Shobhana had offered me the executive editorship of *HT* in 1996, which I
had turned down for no other reason than Calcutta hubris. Now, in 1998, she
asked me to edit her Sunday edition. Shobhana faced a ruthless onslaught
from *TOI* even while contending with an entrenched bureaucracy, active
unions, and much else internally. Her response was to replicate whatever*TOI
* did, editorially or marketing-wise, so that very quickly there was little
to differentiate the two papers except that *TOI* moved first. Shobhana,
however, was gentler on her journalists and lacked, at the time, a
well-oiled marketing department; this meant that I could push the envelope
with the Sunday paper as long as I kept clear of the family’s traditional
holy cows.


*Say Cheese:* Vir Sanghvi, left, with Samir Jain of *TOI* at the 75th
anniversary celebrations of *HT* in 1999. (Photograph by Gireesh G.V.)

Then she brought in Vir Sanghvi as chief. Not a newspaperman, his career had
been built around his access to Delhi and Mumbai’s A-listers, his celebrity
talk show, and his column that delectably celebrated wines, cheeses, fine
food, glamour and power. This was possibly Shobhana’s counter to the BCCL’s
marketing arsenal, and her hope presumably was that Vir would attract
high-end readers for high-end advertisers.

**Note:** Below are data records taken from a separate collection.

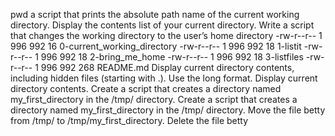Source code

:pwd  a script that prints the absolute path name of the current working directory.
Display the contents list of your current directory.
Write a script that changes the working directory to the user’s home directory
-rw-r--r-- 1 996 992 16 0-current_working_directory
-rw-r--r-- 1 996 992 18 1-listit
-rw-r--r-- 1 996 992 18 2-bring_me_home
-rw-r--r-- 1 996 992 18 3-listfiles
-rw-r--r-- 1 996 992 268 README.md
Display current directory contents, including hidden files (starting with .). Use the long format.
Display current directory contents.
Create a script that creates a directory named my_first_directory in the /tmp/ directory.
Create a script that creates a directory named my_first_directory in the /tmp/ directory.
Move the file betty from /tmp/ to /tmp/my_first_directory.
Delete the file betty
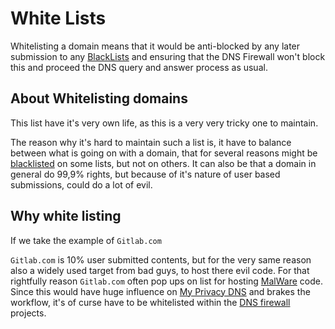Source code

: # White Lists
Whitelisting a domain means that it would be anti-blocked by any later
submission to any [BlackLists][BlackLists] and
ensuring that the DNS Firewall won't block this and proceed the DNS query
and answer process as usual.

## About Whitelisting domains
This list have it's very own life, as this is a very very tricky one to
maintain.

The reason why it's hard to maintain such a list is, it have to balance
between what is going on with a domain, that for several reasons might be
[blacklisted][BlackLists] on some lists, but not
on others. It can also be that a domain in general do 99,9% rights, but
because of it's nature of user based submissions, could do a lot of evil.

## Why white listing
If we take the example of `Gitlab.com`

`Gitlab.com` is 10% user submitted contents, but for the very same reason
also a widely used target from bad guys, to host there evil code. For that
rightfully reason `Gitlab.com` often pop ups on list for hosting
[MalWare][MalWare] code. Since this would have
huge influence on [My Privacy DNS][My Privacy DNS] and brakes the
workflow, it's of curse have to be whitelisted within the
[DNS firewall][DNS firewall] projects.


[BlackLists]: https://framagit.org/my-privacy-dns/support/-/wikis/BlackLists
[DNS firewall]: https://framagit.org/my-privacy-dns/support/-/wikis/DnsFirewall
[MalWare]: https://framagit.org/my-privacy-dns/support/-/wikis/MalWare
[My Privacy DNS]: https://mypdns.org/ "DNS Firewall through RPZ (Response Policy Zones"
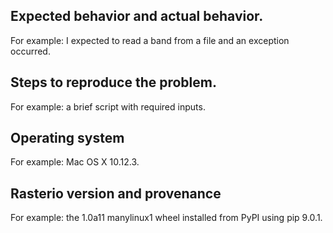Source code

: <!--

WELCOME ABOARD!

Hi and welcome to the Rasterio project. We appreciate bug reports, questions
about documentation, and suggestions for new features. This issue template
isn't intended to ward you off; only to intercept and redirect one particular
category of reports, and to collect a few important facts that issue reporters
often omit.

You think you've found something? We believe you.

Please note: Rasterio contains extension modules and is thus susceptible to
C library compatibility issues. If you are reporting an installation or module
import issue, please note that this project only accepts reports about problems
with packages downloaded from the Python Package Index. Conda users should take
issues to one of the following trackers:

- https://github.com/ContinuumIO/anaconda-issues/issues
- https://github.com/conda-forge/rasterio-feedstock

-->

## Expected behavior and actual behavior.

For example: I expected to read a band from a file and an exception occurred.

## Steps to reproduce the problem.

For example: a brief script with required inputs.

## Operating system

For example: Mac OS X 10.12.3.

## Rasterio version and provenance

For example: the 1.0a11 manylinux1 wheel installed from PyPI using pip 9.0.1.
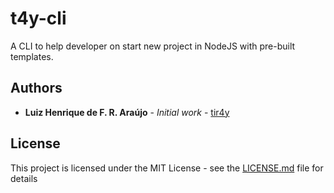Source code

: # t4y-cli

A CLI to help developer on start new project in NodeJS with pre-built templates.

## Authors

* **Luiz Henrique de F. R. Araújo** - *Initial work* - [tir4y](https://github.com/tir4y)

## License

This project is licensed under the MIT License - see the [LICENSE.md](LICENSE.md) file for details
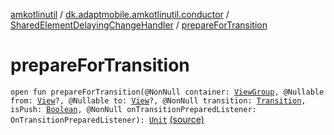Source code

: [amkotlinutil](../../index.md) / [dk.adaptmobile.amkotlinutil.conductor](../index.md) / [SharedElementDelayingChangeHandler](index.md) / [prepareForTransition](./prepare-for-transition.md)

# prepareForTransition

`open fun prepareForTransition(@NonNull container: `[`ViewGroup`](https://developer.android.com/reference/android/view/ViewGroup.html)`, @Nullable from: `[`View`](https://developer.android.com/reference/android/view/View.html)`?, @Nullable to: `[`View`](https://developer.android.com/reference/android/view/View.html)`?, @NonNull transition: `[`Transition`](https://developer.android.com/reference/android/transition/Transition.html)`, isPush: `[`Boolean`](https://kotlinlang.org/api/latest/jvm/stdlib/kotlin/-boolean/index.html)`, @NonNull onTransitionPreparedListener: OnTransitionPreparedListener): `[`Unit`](https://kotlinlang.org/api/latest/jvm/stdlib/kotlin/-unit/index.html) [(source)](https://github.com/adaptmobile-organization/amkotlinutil/tree/master/amkotlinutil/src/main/java/dk/adaptmobile/amkotlinutil/conductor/SharedElementDelayingChangeHandler.java#L46)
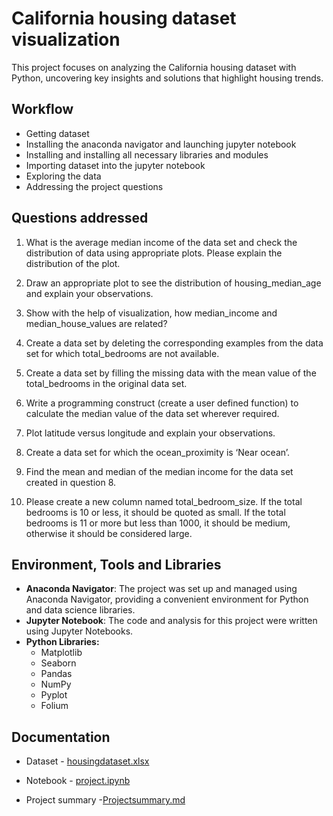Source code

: 
# California housing dataset visualization

This project focuses on analyzing the California housing dataset with Python, uncovering key insights and solutions that highlight housing trends.

## Workflow
- Getting dataset
- Installing the anaconda navigator and launching jupyter notebook
- Installing and installing all necessary libraries and modules
- Importing dataset into the jupyter notebook
- Exploring the data
- Addressing the project questions


## Questions addressed

1) What is the average median income of the data set and check the distribution of data using appropriate plots. Please explain the distribution of the plot.

2) Draw an appropriate plot to see the distribution of housing_median_age and explain your observations.

3) Show with the help of visualization, how median_income and median_house_values are related?

4) Create a data set by deleting the corresponding examples from the data set for which total_bedrooms are not available.

5) Create a data set by filling the missing data with the mean value of the total_bedrooms in the original data set.

6) Write a programming construct (create a user defined function) to calculate the median value of the data set wherever required.

7) Plot latitude versus longitude and explain your observations.

8) Create a data set for which the ocean_proximity is ‘Near ocean’.

9) Find the mean and median of the median income for the data set created in question 8.

10) Please create a new column named total_bedroom_size. If the total bedrooms is 10 or less, it should be quoted as small. If the total bedrooms is 11 or more but less than 1000, it should be medium, otherwise it should be considered large.




## Environment, Tools and Libraries

- **Anaconda Navigator**: The project was set up and managed using Anaconda Navigator, providing a convenient environment for Python and data science libraries.
- **Jupyter Notebook**: The code and analysis for this project were written using Jupyter Notebooks.
- **Python Libraries:**
  - Matplotlib
  - Seaborn
  - Pandas
  - NumPy
  - Pyplot
  - Folium 

## Documentation

- Dataset - [housingdataset.xlsx](https://github.com/Parthasakthi/California_housing_dataset_Visualization/blob/main/Dataset.xlsx)

- Notebook - [project.ipynb](https://github.com/Parthasakthi/California_housing_dataset_Visualization/blob/main/Project.ipynb)
- Project summary -[Projectsummary.md](https://github.com/Parthasakthi/California_housing_dataset_Visualization/blob/main/README.md)

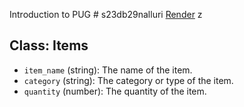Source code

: Introduction to PUG # s23db29nalluri
[Render](https://s23db29nalluri.onrender.com)
z
## Class: Items

- `item_name` (string): The name of the item.
- `category` (string): The category or type of the item.
- `quantity` (number): The quantity of the item.
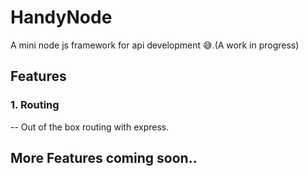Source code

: # HandyNode
A mini node js framework for api development 😅.(A work in progress)

## Features
### 1. Routing
 -- Out of the box routing with express.
 
## More Features coming soon..


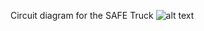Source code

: Circuit diagram for the SAFE Truck
![alt text](https://techatronic.com/wp-content/uploads/2022/12/Screenshot-2024-01-15-at-9.15.22-AM-2048x1418.png)
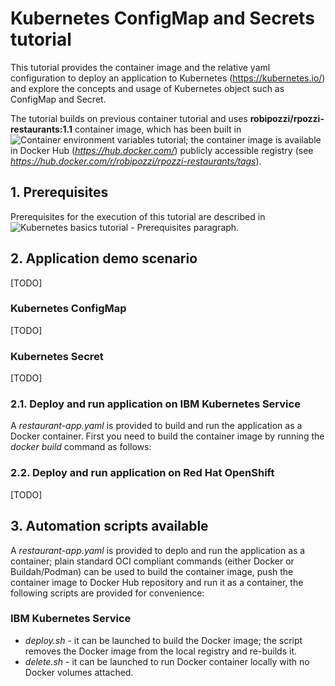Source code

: # Kubernetes ConfigMap and Secrets tutorial
This tutorial provides the container image and the relative yaml configuration to deploy an application to Kubernetes (https://kubernetes.io/) and explore the concepts and usage of Kubernetes object such as ConfigMap and Secret.

The tutorial builds on previous container tutorial and uses **robipozzi/rpozzi-restaurants:1.1** container image, which has been built in ![Container environment variables tutorial](https://github.com/robipozzi/container-kubernetes-tutorials/tree/master/2-container_environment); the container image is available in Docker Hub (*https://hub.docker.com/*) publicly accessible registry (see *https://hub.docker.com/r/robipozzi/rpozzi-restaurants/tags*).

## 1. Prerequisites
Prerequisites for the execution of this tutorial are described in ![Kubernetes basics tutorial - Prerequisites](https://github.com/robipozzi/container-kubernetes-tutorials/tree/master/5-k8_basics#Prerequisites) paragraph.

## 2. Application demo scenario
[TODO]

### Kubernetes ConfigMap
[TODO]

### Kubernetes Secret
[TODO]

### 2.1. Deploy and run application on IBM Kubernetes Service
A *restaurant-app.yaml* is provided to build and run the application as a Docker container. 
First you need to build the container image by running the *docker build* command as follows:

### 2.2. Deploy and run application on Red Hat OpenShift
[TODO]

## 3. Automation scripts available
A *restaurant-app.yaml* is provided to deplo and run the application as a container; plain standard OCI compliant commands (either Docker or Buildah/Podman) can be used to build the container image, push the container image to Docker Hub repository and run it as a container, the following scripts are provided for convenience:

### IBM Kubernetes Service
* *deploy.sh* - it can be launched to build the Docker image; the script removes the Docker image from the local registry and re-builds it.
* *delete.sh* - it can be launched to run Docker container locally with no Docker volumes attached.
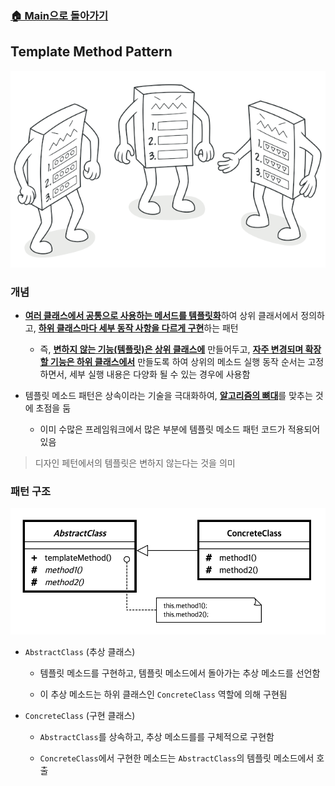 ### [🏠 Main으로 돌아가기](../../README.md)

## Template Method Pattern

![template-method](../../image/refactoring-guru/template-method.png)

### 개념

- <b><u>여러 클래스에서 공통으로 사용하는 메서드를 템플릿화</u></b>하여 상위 클래서에서 정의하고, <b><u>하위 클래스마다 세부 동작 사항을 다르게 구현</u></b>하는 패턴

  - 즉, <b><u>변하지 않는 기능(템플릿)은 상위 클래스에</u></b> 만들어두고, <b><u>자주 변경되며 확장할 기능은 하위 클래스에서</u></b> 만들도록 하여
    상위의 메소드 실행 동작 순서는 고정하면서, 세부 실행 내용은 다양화 될 수 있는 경우에 사용함

- 템플릿 메소드 패턴은 상속이라는 기술을 극대화하여, <b><u>알고리즘의 뼈대</u></b>를 맞추는 것에 초점을 둠

  - 이미 수많은 프레임워크에서 많은 부분에 템플릿 메소드 패턴 코드가 적용되어 있음

> 디자인 페턴에서의 템플릿은 변하지 않는다는 것을 의미

### 패턴 구조

![teamplate_method](../../image/structure/teamplate_method.png)

- `AbstractClass` (추상 클래스)

  - 템플릿 메소드를 구현하고, 템플릿 메소드에서 돌아가는 추상 메소드를 선언함

  - 이 추상 메소드는 하위 클래스인 `ConcreteClass` 역할에 의해 구현됨

- `ConcreteClass` (구현 클래스)

  - `AbstractClass`를 상속하고, 추상 메소드를를 구체적으로 구현함

  - `ConcreteClass`에서 구현한 메소드는 `AbstractClass`의 템플릿 메소드에서 호출
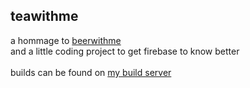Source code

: ## teawithme
a hommage to [beerwithme](https://beerwithme.se/)<br>
and a little coding project to get firebase to know better<br>
<br>
builds can be found on [my build server](http://build.eberlein.io:8080)<br>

By now I was marking time. The space to practise genuine journalism depended
too much on quirk of circumstance—a momentarily benevolent proprietor, or
refuge in a niche not yet in the sights of the marketers. The choices were
to swim with the tide, go guerrilla like Tarun Tejpal of *Tehelka*, or opt
out. When an opportunity came, I withdrew—from the Indian media, but not
from the attributes that made me a journalist. I am now more deeply immersed
than before in the intersection of development, public policy and current
issues, but free of the tyranny of the 500-word limit and the shrill
headline. I am still the journalist, using my skills to assess political
risk and stakeholder concerns in order to help improve the quality of
development projects.

The Indian media has expanded exponentially—newspapers have opened editions
all over, TV and cable have taken off, the web and social media are in. In a
booming sector of a blossoming economy, proprietors would have made their
money anyway. All the more tragic then that they had the most exciting,
saleable story on their hands, but have missed it entirely: this unique
historical moment when India is at once a rising power and a poor,
misgoverned country. Instead of examining, probing and deliberating on the
many fascinating aspects of an unequal nation in bold transition, they
indulged in petty deceit of their public. (‘Consumers’, I firmly believe,
never ceased being citizens, and have craved credible explanation and
context; just load those market surveys with the right questions!) Nifty
marketing of quality journalism—what a winner that would have been.